TASK OBJECTIVE:
Go line by line through the entries and show those that hold the string "stream".

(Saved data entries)
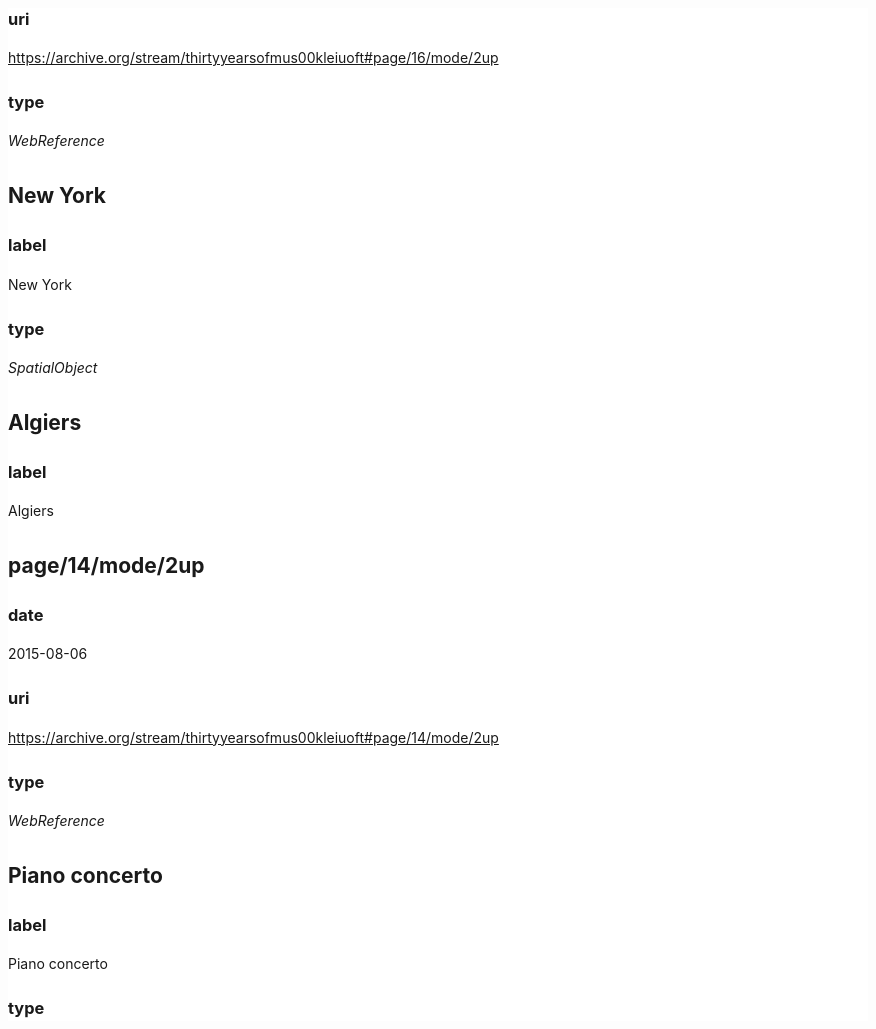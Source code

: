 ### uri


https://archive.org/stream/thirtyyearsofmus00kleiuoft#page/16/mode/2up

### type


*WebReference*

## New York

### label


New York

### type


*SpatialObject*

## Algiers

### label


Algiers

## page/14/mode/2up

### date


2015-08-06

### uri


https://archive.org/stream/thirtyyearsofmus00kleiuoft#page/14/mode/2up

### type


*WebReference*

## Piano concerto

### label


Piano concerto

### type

OUTPUT FOR THIS EXERCISE:
https://archive.org/stream/thirtyyearsofmus00kleiuoft#page/16/mode/2up
https://archive.org/stream/thirtyyearsofmus00kleiuoft#page/14/mode/2up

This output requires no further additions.